Theoretical and experimental investigations of diradicals, pyramidalized alkenes, and bent alkynes

Abstract

Radical anions have been generated in the gas-phase as potential precursors of diradicals, pyramidalized alkenes, and bent Akynes. The radical anions were studied by gas-phase ion experiments and by density functional theory (DFT) and ab initio calculations. The reaction of cyclopentanone with O·- produced three isomers---the radical anions of cyclopentanone-2,5-diyl (3·-), cyclopentanone-2,4-diyl, and 2-carbenacyclopentanone. The proton affinity (PA) and electron affinity (EA) of 3·- were determined by bracketing experiments to be, respectively, 361.6 +/- 4.8 kcal/mol and ca. 0.5 eV. Although the experimental PA of 3·- is consistent with the calculated values, both DFT and ab initio calculations predict an EA that is 1.0 eV higher than the experimental value.
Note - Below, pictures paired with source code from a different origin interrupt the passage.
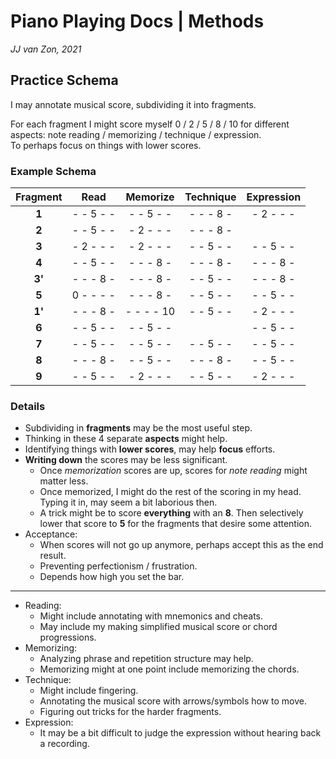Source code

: Piano Playing Docs | Methods
============================

*JJ van Zon, 2021*

Practice Schema
---------------

I may annotate musical score, subdividing it into fragments.

For each fragment I might score myself 0 / 2 / 5 / 8 / 10 for different aspects: note reading / memorizing / technique / expression.  
To perhaps focus on things with lower scores.

### Example Schema

| Fragment |   Read    | Memorize  | Technique |Expression |
|:--------:|:---------:|:---------:|:---------:|:---------:|
| __1__    | - - 5 - - | - - 5 - - | - - - 8 - | - 2 - - - |
| __2__    | - - 5 - - | - 2 - - - | - - - 8 - |           |
| __3__    | - 2 - - - | - 2 - - - | - - 5 - - | - - 5 - - |
| __4__    | - - 5 - - | - - - 8 - | - - - 8 - | - - - 8 - |
| __3'__   | - - - 8 - | - - - 8 - | - - 5 - - | - - - 8 - |
| __5__    | 0 - - - - | - - - 8 - | - - 5 - - | - - 5 - - |
| __1'__   | - - - 8 - | - - - - 10| - - 5 - - | - 2 - - - |
| __6__    | - - 5 - - | - - 5 - - |           | - - 5 - - |
| __7__    | - - 5 - - | - - 5 - - | - - 5 - - | - - 5 - - |
| __8__    | - - - 8 - | - - 5 - - | - - - 8 - | - - 5 - - |
| __9__    | - - 5 - - | - 2 - - - | - - 5 - - | - 2 - - - |

### Details 

- Subdividing in __fragments__ may be the most useful step.
- Thinking in these 4 separate __aspects__ might help.
- Identifying things with __lower scores__, may help __focus__ efforts.
- __Writing down__ the scores may be less significant.
    - Once *memorization* scores are up, scores for *note reading* might matter less.
    - Once memorized, I might do the rest of the scoring in my head. Typing it in, may seem a bit laborious then.
    - A trick might be to score __everything__ with an __8__. Then selectively lower that score to __5__ for the fragments that desire some attention.
- Acceptance:
    - When scores will not go up anymore, perhaps accept this as the end result.
    - Preventing perfectionism / frustration.
    - Depends how high you set the bar.
-----
- Reading:
    - Might include annotating with mnemonics and cheats.  
    - May include my making simplified musical score or chord progressions.
- Memorizing:
    - Analyzing phrase and repetition structure may help.
    - Memorizing might at one point include memorizing the chords.  
- Technique:
    - Might include fingering.
    - Annotating the musical score with arrows/symbols how to move.
    - Figuring out tricks for the harder fragments.
- Expression:
    - It may be a bit difficult to judge the expression without hearing back a recording.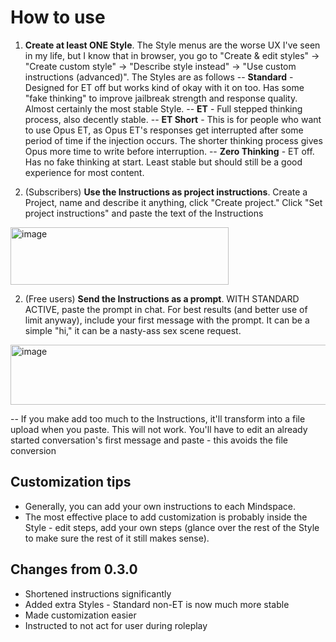 # How to use
1. **Create at least ONE Style**. The Style menus are the worse UX I've seen in my life, but I know that in browser, you go to "Create & edit styles" -> "Create custom style" -> "Describe style instead" -> "Use custom instructions (advanced)". The Styles are as follows
-- **Standard** - Designed for ET off but works kind of okay with it on too. Has some "fake thinking" to improve jailbreak strength and response quality. Almost certainly the most stable Style.
-- **ET** - Full stepped thinking process, also decently stable.
-- **ET Short** - This is for people who want to use Opus ET, as Opus ET's responses get interrupted after some period of time if the injection occurs. The shorter thinking process gives Opus more time to write before interruption.
-- **Zero Thinking** - ET off. Has no fake thinking at start. Least stable but should still be a good experience for most content.
  
2. (Subscribers) **Use the Instructions as project instructions**. Create a Project, name and describe it anything, click "Create project." Click "Set project instructions" and paste the text of the Instructions

<img width="349" height="92" alt="image" src="https://github.com/user-attachments/assets/2ad484f7-9e24-492d-a3a3-8ba34b3cb58a" />

2. (Free users) **Send the Instructions as a prompt**. WITH STANDARD ACTIVE, paste the prompt in chat. For best results (and better use of limit anyway), include your first message with the prompt. It can be a simple "hi," it can be a nasty-ass sex scene request.

<img width="522" height="96" alt="image" src="https://github.com/user-attachments/assets/2c490346-b5b0-47c2-9eaf-62df720f196a" />

-- If you make add too much to the Instructions, it'll transform into a file upload when you paste. This will not work. You'll have to edit an already started conversation's first message and paste - this avoids the file conversion

## Customization tips
- Generally, you can add your own instructions to each Mindspace.
- The most effective place to add customization is probably inside the Style - edit steps, add your own steps (glance over the rest of the Style to make sure the rest of it still makes sense).

## Changes from 0.3.0
- Shortened instructions significantly
- Added extra Styles - Standard non-ET is now much more stable
- Made customization easier
- Instructed to not act for user during roleplay
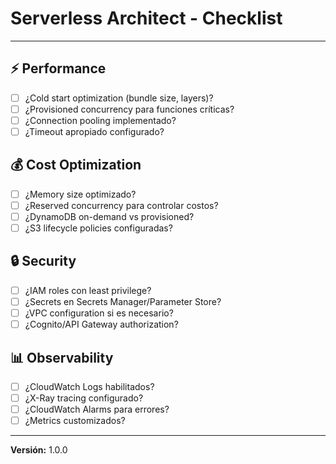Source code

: # Serverless Architect - Checklist

---

## ⚡ Performance

- [ ] ¿Cold start optimization (bundle size, layers)?
- [ ] ¿Provisioned concurrency para funciones críticas?
- [ ] ¿Connection pooling implementado?
- [ ] ¿Timeout apropiado configurado?

## 💰 Cost Optimization

- [ ] ¿Memory size optimizado?
- [ ] ¿Reserved concurrency para controlar costos?
- [ ] ¿DynamoDB on-demand vs provisioned?
- [ ] ¿S3 lifecycle policies configuradas?

## 🔒 Security

- [ ] ¿IAM roles con least privilege?
- [ ] ¿Secrets en Secrets Manager/Parameter Store?
- [ ] ¿VPC configuration si es necesario?
- [ ] ¿Cognito/API Gateway authorization?

## 📊 Observability

- [ ] ¿CloudWatch Logs habilitados?
- [ ] ¿X-Ray tracing configurado?
- [ ] ¿CloudWatch Alarms para errores?
- [ ] ¿Metrics customizados?

---

**Versión:** 1.0.0
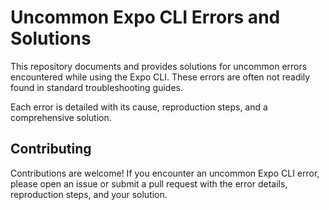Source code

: # Uncommon Expo CLI Errors and Solutions

This repository documents and provides solutions for uncommon errors encountered while using the Expo CLI. These errors are often not readily found in standard troubleshooting guides.

Each error is detailed with its cause, reproduction steps, and a comprehensive solution.

## Contributing

Contributions are welcome! If you encounter an uncommon Expo CLI error, please open an issue or submit a pull request with the error details, reproduction steps, and your solution.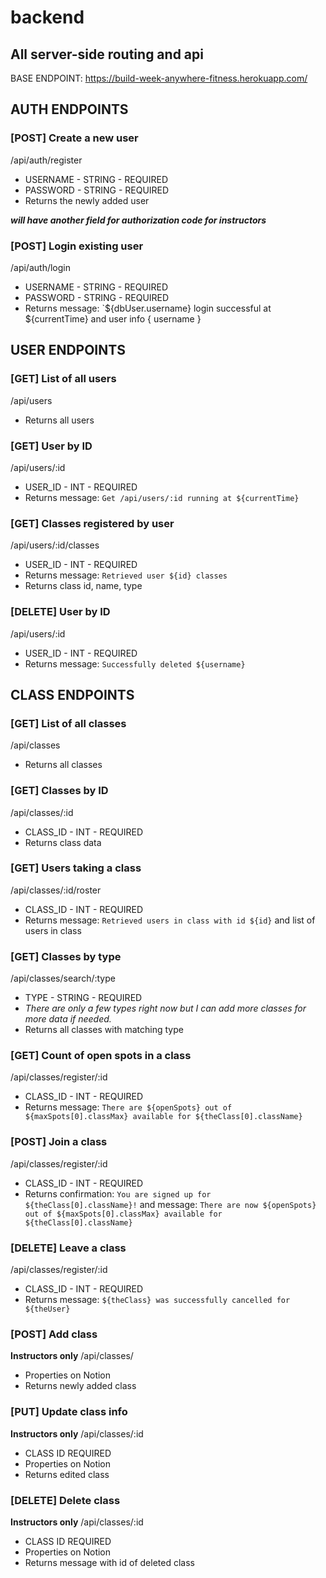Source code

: # backend
## All server-side routing and api


BASE ENDPOINT: https://build-week-anywhere-fitness.herokuapp.com/

## **AUTH ENDPOINTS**

### [POST] Create a new user
/api/auth/register
* USERNAME - STRING - REQUIRED
* PASSWORD - STRING - REQUIRED
* Returns the newly added user

***will have another field for authorization code for instructors***

### [POST] Login existing user
/api/auth/login
* USERNAME - STRING - REQUIRED
* PASSWORD - STRING - REQUIRED
* Returns message: `${dbUser.username} login successful at ${currentTime} and user info { username }

## **USER ENDPOINTS**

### [GET] List of all users
/api/users
* Returns all users

### [GET] User by ID
/api/users/:id
* USER_ID - INT - REQUIRED
* Returns message: `Get /api/users/:id running at ${currentTime}`

### [GET] Classes registered by user
/api/users/:id/classes
* USER_ID - INT - REQUIRED
* Returns message: `Retrieved user ${id} classes`
* Returns class id, name, type

### [DELETE] User by ID
/api/users/:id
* USER_ID - INT - REQUIRED
* Returns message: `Successfully deleted ${username}`

## **CLASS ENDPOINTS**

### [GET] List of all classes
/api/classes
* Returns all classes

### [GET] Classes by ID
/api/classes/:id
* CLASS_ID - INT - REQUIRED
* Returns class data

### [GET] Users taking a class
/api/classes/:id/roster
* CLASS_ID - INT - REQUIRED
* Returns message: `Retrieved users in class with id ${id}` and list of users in class

### [GET] Classes by type
/api/classes/search/:type
* TYPE - STRING - REQUIRED
* *There are only a few types right now but I can add more classes for more data if needed.*
* Returns all classes with matching type

### [GET] Count of open spots in a class
/api/classes/register/:id
* CLASS_ID - INT - REQUIRED
* Returns message: `There are ${openSpots} out of ${maxSpots[0].classMax} available for ${theClass[0].className}`

### [POST] Join a class
/api/classes/register/:id
* CLASS_ID - INT - REQUIRED
* Returns confirmation: `You are signed up for ${theClass[0].className}!` and message: `There are now ${openSpots} out of ${maxSpots[0].classMax} available for ${theClass[0].className}`

### [DELETE] Leave a class
/api/classes/register/:id
* CLASS_ID - INT - REQUIRED
* Returns message: `${theClass} was successfully cancelled for ${theUser}`

### [POST] Add class
**Instructors only**
/api/classes/
* Properties on Notion
* Returns newly added class

### [PUT] Update class info
**Instructors only**
/api/classes/:id
* CLASS ID REQUIRED
* Properties on Notion
* Returns edited class

### [DELETE] Delete class
**Instructors only**
/api/classes/:id
* CLASS ID REQUIRED
* Properties on Notion
* Returns message with id of deleted class
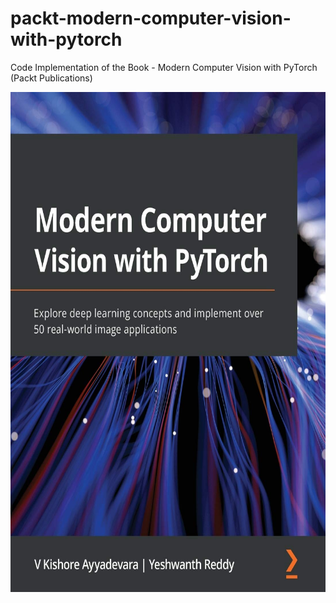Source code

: # packt-modern-computer-vision-with-pytorch
Code Implementation of the Book - Modern Computer Vision with PyTorch (Packt Publications)

<center><img src='https://github.com/ishandutta0098/packt-modern-computer-vision-with-pytorch/blob/main/images/modern-computer-vision-with-pytorch.jpg' width=600 height=800></center>
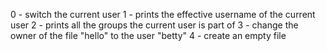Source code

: 0 - switch the current user
1 - prints the effective username of the current user
2 - prints all the groups the current user is part of
3 - change the owner of the file "hello" to the user "betty"
4 - create an empty file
The apparent conflict between the calculated and experimental EA values is resolved by proposing that adiabatic electron transfer leads, not to cyclopentanone-2,5-diyl, but to 1,4-pentadien-3-one. Preliminary negative ion photoelectron spectroscopy experiments support this hypothesis. The radical anions of 1,5-dehydroquadricyclane (6 ·-), norbornyne (16·- ), and norbornenyne (17·-) were generated from the Squires reaction of, respectively, 1,5-bis(trimethylsilyl)quadricyclane, 2,3-bis(trimethylsilyl)norbomene, and 2,3bis(trimethylsilyl)norbornadiene. The PAs and EAs of these ions were measured by bracketing experiments and the experimental values were compared with those predicted by calculations. The PA and EA of 6·- were found to be, respectively, 385.6 +/- 5.1 kcal/mol and ca. 0.6 eV, in good agreement with the predicted values, and lead to an experimental heat of hydrogenation (DeltaHH2) of 91.0 +/- 5.1 kcal/mol for 1,5-dehydroquadricyclane. The PA and EA of 17 ·- were measured to be, respectively, 377.5 +/- 3.0 kcal/mol and 0.81 +/- 0.29 eV, again in good agreement with calculated values, leading to DeltaHH2 = 93.9 +/- 11.6 kcal/mol for norbornenyne. The PA and EA of 16·- were determined to be, respectively, 372.9 +/- 3.0 kcal/mol and 0.68 +/- 0.1 eV. The experimental EA of 16·- is in good agreement with the predicted values; but the experimental PA is ca. 10 kcal/mol lower than the values predicted by ab initio and DFT calculations. The discrepancy between the measured and predicted PAs is resolved by proposing that adiabatic proton transfer occurs through rearrangement of 16·- to cyclopentylacetylide radical anion.